While praising Donald Trump’s controversial deployment of national guard troops to the US capital and a federal takeover of the Metropolitan police department, Mullin said he wouldn’t wear a seatbelt in other cities controlled by Democrats. But he said he did wear a seatbelt in other jurisdictions.
“If you look at car theft only, if Washington DC was a state, Washington DC would be three times higher than any other state,” Mullin said. “And we’re talking about a city. And we’re comparing it to full states.”
Mullin’s comments come as a war of words over Washington DC’s crime rate continues between supporters and opponents of Trump’s order, which he casts as an effort to combat record-breaking levels of violent crime.
“Murders in 2023 reached the highest rate probably ever,” Trump said on Monday. “They say 25 years, but they don’t know what that means because it just goes back 25 years.”
But official statistics tell a different story.
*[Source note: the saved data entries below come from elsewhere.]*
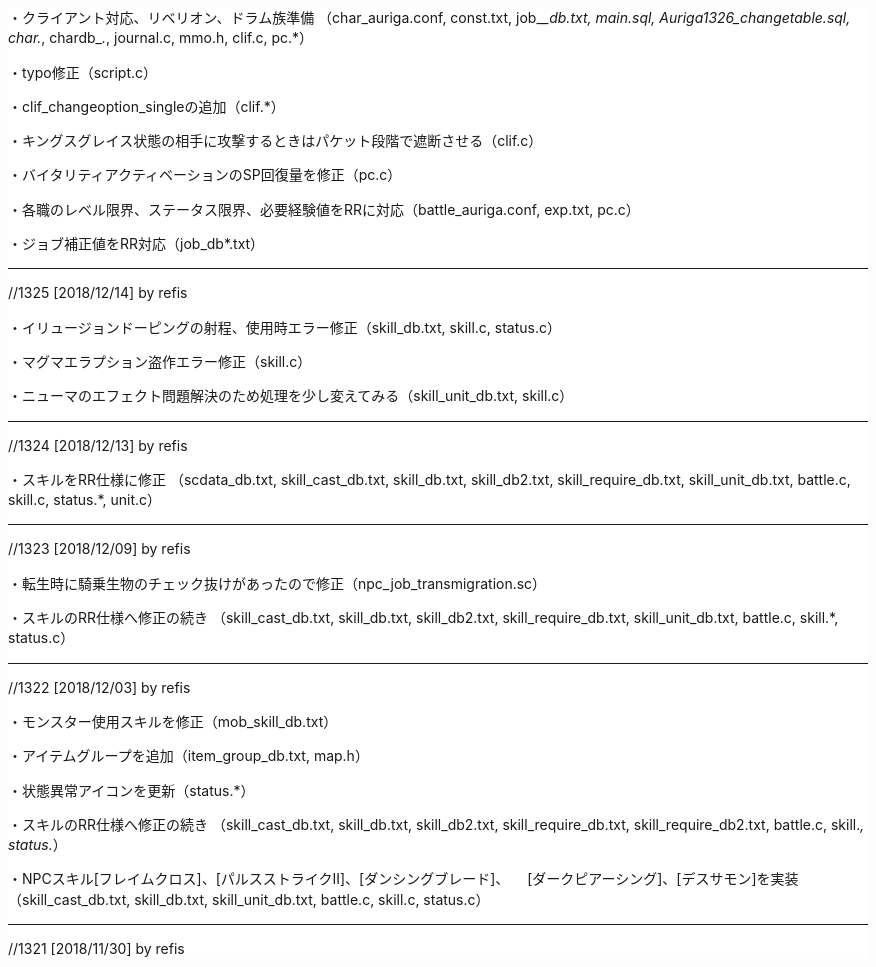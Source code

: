 ・クライアント対応、リベリオン、ドラム族準備
（char_auriga.conf, const.txt, job_*_db.txt, main.sql, Auriga1326_changetable.sql,
  char.*, chardb_*.*, journal.c, mmo.h, clif.c, pc.*）

・typo修正（script.c）

・clif_changeoption_singleの追加（clif.*）

・キングスグレイス状態の相手に攻撃するときはパケット段階で遮断させる（clif.c）

・バイタリティアクティベーションのSP回復量を修正（pc.c）

・各職のレベル限界、ステータス限界、必要経験値をRRに対応（battle_auriga.conf, exp.txt, pc.c）

・ジョブ補正値をRR対応（job_db*.txt）

----------------------------------------
//1325 [2018/12/14] by refis

・イリュージョンドーピングの射程、使用時エラー修正（skill_db.txt, skill.c, status.c）

・マグマエラプション盗作エラー修正（skill.c）

・ニューマのエフェクト問題解決のため処理を少し変えてみる（skill_unit_db.txt, skill.c）

----------------------------------------
//1324 [2018/12/13] by refis

・スキルをRR仕様に修正
（scdata_db.txt, skill_cast_db.txt, skill_db.txt, skill_db2.txt, skill_require_db.txt, skill_unit_db.txt, battle.c, skill.c, status.*, unit.c）

----------------------------------------
//1323 [2018/12/09] by refis

・転生時に騎乗生物のチェック抜けがあったので修正（npc_job_transmigration.sc）

・スキルのRR仕様へ修正の続き
（skill_cast_db.txt, skill_db.txt, skill_db2.txt, skill_require_db.txt, skill_unit_db.txt, battle.c, skill.*, status.c）

----------------------------------------
//1322 [2018/12/03] by refis

・モンスター使用スキルを修正（mob_skill_db.txt）

・アイテムグループを追加（item_group_db.txt, map.h）

・状態異常アイコンを更新（status.*）

・スキルのRR仕様へ修正の続き
（skill_cast_db.txt, skill_db.txt, skill_db2.txt, skill_require_db.txt, skill_require_db2.txt, battle.c, skill.*, status.*）

・NPCスキル[フレイムクロス]、[パルスストライクII]、[ダンシングブレード]、
　[ダークピアーシング]、[デスサモン]を実装
（skill_cast_db.txt, skill_db.txt, skill_unit_db.txt, battle.c, skill.c, status.c）

----------------------------------------
//1321 [2018/11/30] by refis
Homicides dropped to 187 in 2024 from 274 a year earlier – the highest number since 1997. This year, there have been 100 homicides to 12 August, according to the New York Times, a slight decline over 112 to the same date last year.
But at 39.1 per 100,000, the homicide rate in Washington DC, according to data compiled by the Igarapé Institute in 2023, is not as bad as Port-au-Prince, Haiti; Cape Town, South Africa; Kingston, Jamaica; Caracas, Venezuela; or Guatemala City, Guatemala.
Trump has claimed that “the number of car thefts has doubled over the past five years, and the number of carjackings has more than tripled”. The city’s dashboard shows carjackings rose for three years, from 2020, before declining in 2024.
This year, through 9 August, there were 188 carjackings compared with 299 during the same time period in 2024, and compared with 607 in 2023, a police spokesperson told PolitiFact. Car theft also dropped 25% from 2023 to 2024.